When George Calombaris first reported underpaying workers he likely didn’t expect it would lead his organisation into administration.
Promises are like that. You often don’t see the ramifications of breaking them until much later. And when MAdE Establishment broke a promise and underpaid the people who worked for it by $7.83 million dollars, it set in motion a ripple effect that this week saw the restaurant empire in voluntary administration and hundreds of workers out of jobs altogether.
A MasterChef moniker and a regular invitation into people’s lounge rooms won’t save what you’re building if you don’t pay attention to the deeply unsexy details — like making sure you can pay people who work for you what they are owed.
When Calombaris and his company MAdE Establishment hired people they made a simple promise: to pay X in exchange for them doing Y. Those people accepted the promise when they took the job.

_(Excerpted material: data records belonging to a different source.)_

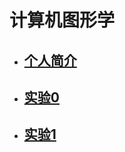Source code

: 计算机图形学
============
* ## [个人简介](https://itachi-zyt.github.io/demos/%E4%BB%BB%E5%8A%A1a.html)  
 
* ## [实验0]()  
  
* ## [实验1]()  
  
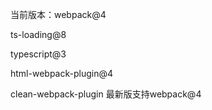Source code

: 当前版本：webpack@4

ts-loading@8

typescript@3

html-webpack-plugin@4

clean-webpack-plugin 最新版支持webpack@4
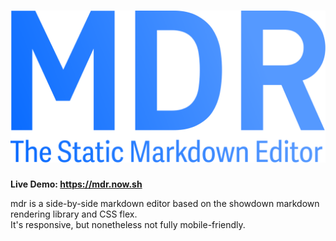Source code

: # ![MDR — The Static Markdown Editor](logo.svg)  
  
**Live Demo: https://mdr.now.sh**  
  
mdr is a side-by-side markdown editor based on the showdown markdown rendering library and CSS flex.  
It's responsive, but nonetheless not fully mobile-friendly.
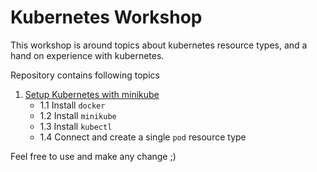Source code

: # Kubernetes Workshop
This workshop is around topics about
kubernetes resource types, and a
hand on experience with kubernetes.

Repository contains following topics

1. [Setup Kubernetes with minikube](./1-setup/README.md)
    - 1.1 Install `docker`
    - 1.2 Install `minikube`
    - 1.3 Install `kubectl`
    - 1.4 Connect and create a single `pod` resource type
 
Feel free to use and make any change ;)

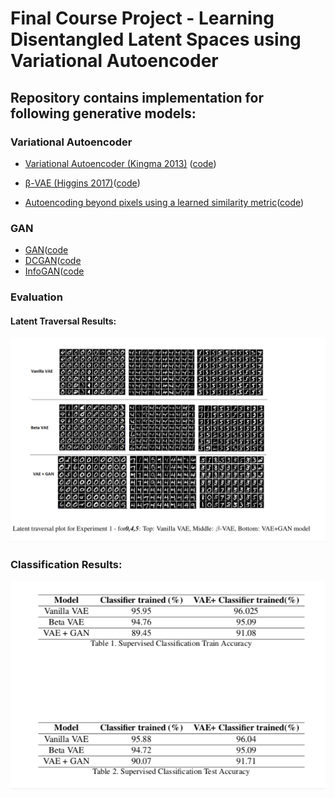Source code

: # Final Course Project - Learning Disentangled Latent Spaces using Variational Autoencoder

## Repository contains implementation for following generative models:

### Variational Autoencoder
* [Variational Autoencoder (Kingma 2013)](https://arxiv.org/abs/1312.6114) ([code](code/VAE_+_Classifier.ipynb))

* [β-VAE (Higgins 2017)](https://openreview.net/forum?id=Sy2fzU9gl)([code](code/beta_vae+classifier.ipynb))
* [Autoencoding beyond pixels using a learned similarity metric](https://arxiv.org/abs/1512.09300)([code](code/symmetric_vae.ipynb))

### GAN
* [GAN](https://arxiv.org/abs/1406.2661)([code](code/VAE+GAN.ipynb)
* [DCGAN](https://arxiv.org/abs/1511.06434)([code](code/VAE+GAN.ipynb)
* [InfoGAN](https://arxiv.org/abs/1606.03657)([code](code/InfoGAN.ipynb)


### Evaluation
#### Latent Traversal Results:
![Latent Traversal](resources/images/latent-traversal.png "Latent Traversal")

### Classification Results:
![Classifier performance](resources/images/classifier-results.png "Classifier")

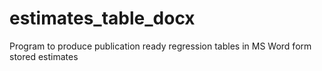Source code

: # estimates_table_docx
Program to produce publication ready regression tables in MS Word form stored estimates 
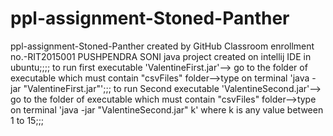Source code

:# ppl-assignment-Stoned-Panther
ppl-assignment-Stoned-Panther created by GitHub Classroom
enrollment no.-RIT2015001 PUSHPENDRA SONI
java project created on intellij IDE in ubuntu;;;;
to run first executable 'ValentineFirst.jar'--> go to the folder of executable which must contain "csvFiles" folder-->type on terminal 'java -jar "ValentineFirst.jar"';;;
to run Second executable 'ValentineSecond.jar'--> go to the folder of executable which must contain "csvFiles" folder-->type on terminal 'java -jar "ValentineSecond.jar" k' where k is any value between 1 to 15;;;
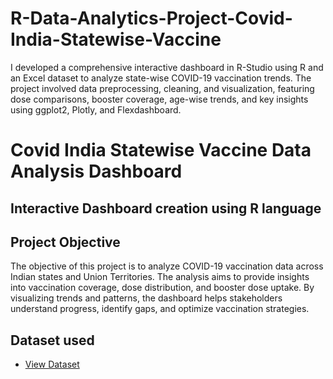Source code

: # R-Data-Analytics-Project-Covid-India-Statewise-Vaccine
I developed a comprehensive interactive dashboard in R-Studio using R and an Excel dataset to analyze state-wise COVID-19 vaccination trends. The project involved data preprocessing, cleaning, and visualization, featuring dose comparisons, booster coverage, age-wise trends, and key insights using ggplot2, Plotly, and Flexdashboard.

# Covid India Statewise Vaccine Data Analysis Dashboard 
## Interactive Dashboard creation using R language

## Project Objective
The objective of this project is to analyze COVID-19 vaccination data across Indian states and Union Territories. The analysis aims to provide insights into vaccination coverage, dose distribution, and booster dose uptake. By visualizing trends and patterns, the dashboard helps stakeholders understand progress, identify gaps, and optimize vaccination strategies.

## Dataset used
- <a href="https://github.com/satishrdudhat/R-Data-Analytics-Project-Covid-India-Statewise-Vaccine/blob/main/COVID-19%20India%20Statewise%20Vaccine%20Data.csv">View Dataset</a>
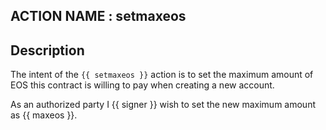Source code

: ## ACTION NAME : setmaxeos

## Description

The intent of the `{{ setmaxeos }}` action is to set the maximum amount of EOS this contract is willing to pay when creating a new account.

As an authorized party I {{ signer }} wish to set the new maximum amount as {{ maxeos }}.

It’s unlikely anyone at MAdE Establishment thought about the underpayment as a broken promise. In 2019, when the full extent of the problem surfaced, Calombaris said: “We apologise to all our affected team members, past and present — as it is our people that make our restaurants great, and it is our priority to ensure all of our employees feel respected, rewarded and supported in their roles”.
Which all sounds good. However, when it is weighed against his vocal campaign slamming weekend penalty rates, it sounds somewhat less genuine.
The underpayment is ‘where’ the promise was broken. ‘Why’ is a whole lot more complicated.
I’m not privy to the ins and outs of MAdE Establishment’s strategy and operations so I can’t say definitively if over-expansion stretched cashflow. Or if careless business practices were the culprit.
However, when organisations disregard the elements of a promise, they act as a reverse guarantee. If there was ever a case for a lack of irony when answering ‘what could possibly go wrong’ this is it!
Other elements that get ignored include not having the resources to support the promise in the time boundary to deliver, ignoring internal culture, and willful ignorance of the external environment. To name just a few.
The MAdE Establishment case is one for the books. It is a clear and direct example of promises leading to an eroding brand result and eventual demise. Sure, the banks and other financial institutions took a hit when royal commission findings laid bare their flagrant disregard, but the institutional scale and economic interdependence meant the remedies were more likely to be legislative than market-driven.
Still, no matter the scale, the failure of any organisation can often be traced to wrong and broken promises. Because if something erodes far enough there’s nothing left to trade with.
In this case, once the scandal broke and bad publicity swirled patrons stayed away from the venues, stripping the business of vital social capital. Banks pulled the props out from underneath, leaving a shaky financial capital. And when key investors capped their shareholder capital, it was game over.
There is one further lesson in this mess for anyone who crash-lands into broken promises and bad publicity without a leg to trade on: changing your name is like trying to put a band-aid on a bullet wound. It won’t save you.
In the end, a name is just how people pick you out of a line up — which in this case wasn’t a good thing! Turns out people don’t want a side of scandal with their sirloin.
Making promises is cooked into how business operates. So to avoid the same fate as the Calombaris empire, understand what promises you’re making before you make them.